> [Problem description] Your task is to find every line in the records that holds the string "zadań" and copy it.

[Saved data entries]
= = = =

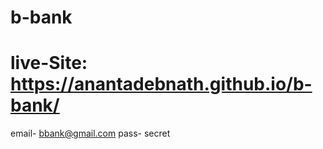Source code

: # b-bank

# live-Site: https://anantadebnath.github.io/b-bank/
 email- bbank@gmail.com
 pass- secret

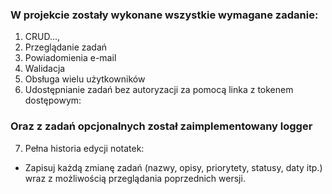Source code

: ### W projekcie zostały wykonane wszystkie wymagane zadanie:
1. CRUD...,
2. Przeglądanie zadań
3. Powiadomienia e-mail
4. Walidacja
5. Obsługa wielu użytkowników
6. Udostępnianie zadań bez autoryzacji za pomocą linka z tokenem dostępowym:

### Oraz z zadań opcjonalnych został zaimplementowany logger

7. Pełna historia edycji notatek:
- Zapisuj każdą zmianę zadań (nazwy, opisy, priorytety, statusy, daty itp.) wraz z możliwością przeglądania poprzednich wersji.
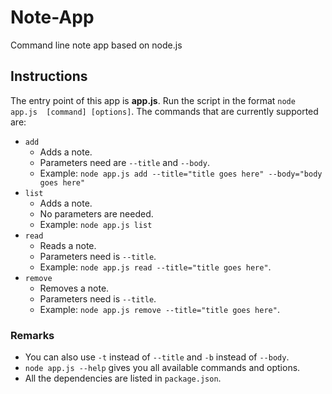 # Note-App
Command line note app based on node.js


## Instructions
The entry point of this app is **app.js**. 
Run the script in the format `node app.js  [command] [options]`.
The commands that are currently supported are:
- `add`
  - Adds a note.
  - Parameters need are `--title` and `--body`. 
  - Example: `node app.js add --title="title goes here" --body="body goes here"`
- `list`
  - Adds a note.
  - No parameters are needed. 
  - Example: `node app.js list`
- `read`
  - Reads a note.
  - Parameters need is `--title`. 
  - Example: `node app.js read --title="title goes here"`.
- `remove`
  - Removes a note.
  - Parameters need is `--title`. 
  - Example: `node app.js remove --title="title goes here"`.
  
  
  
 ### Remarks
   - You can also use `-t` instead of `--title` and `-b` instead of `--body`.
   - `node app.js --help` gives you all available commands and options.
   - All the dependencies are listed in `package.json`.
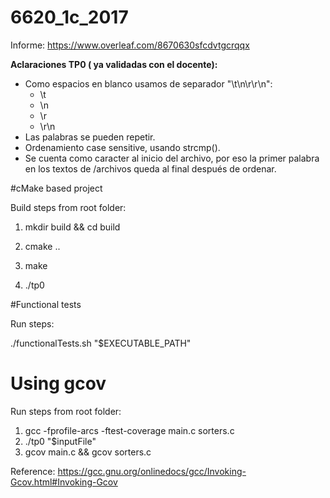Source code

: # 6620_1c_2017

Informe: https://www.overleaf.com/8670630sfcdvtgcrqqx

<b>Aclaraciones TP0 ( ya validadas con el docente):</b>
<ul>
  <li>Como espacios en blanco usamos de separador "\t\n\r\r\n":
    <ul>
      <li>\t</li>
      <li>\n</li>
      <li>\r</li>
      <li>\r\n</li>
    </ul>
  </li>
  <li>Las palabras se pueden repetir.</li>
  <li>Ordenamiento case sensitive, usando strcmp().</li>
  <li>Se cuenta como caracter al inicio del archivo, por eso la primer palabra en los textos de /archivos queda al final después de ordenar.</li>
</ul>


#cMake based project

Build steps from root folder:

1. mkdir build && cd build

2. cmake ..

3. make

4. ./tp0

#Functional tests

Run steps:

./functionalTests.sh "$EXECUTABLE_PATH"

# Using gcov

Run steps from root folder:

1. gcc -fprofile-arcs -ftest-coverage main.c sorters.c
2. ./tp0 "$inputFile"
3. gcov main.c && gcov sorters.c

Reference: https://gcc.gnu.org/onlinedocs/gcc/Invoking-Gcov.html#Invoking-Gcov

= = = =

> [Task result]
2. Przeglądanie zadań
6. Udostępnianie zadań bez autoryzacji za pomocą linka z tokenem dostępowym:
### Oraz z zadań opcjonalnych został zaimplementowany logger
- Zapisuj każdą zmianę zadań (nazwy, opisy, priorytety, statusy, daty itp.) wraz z możliwością przeglądania poprzednich wersji.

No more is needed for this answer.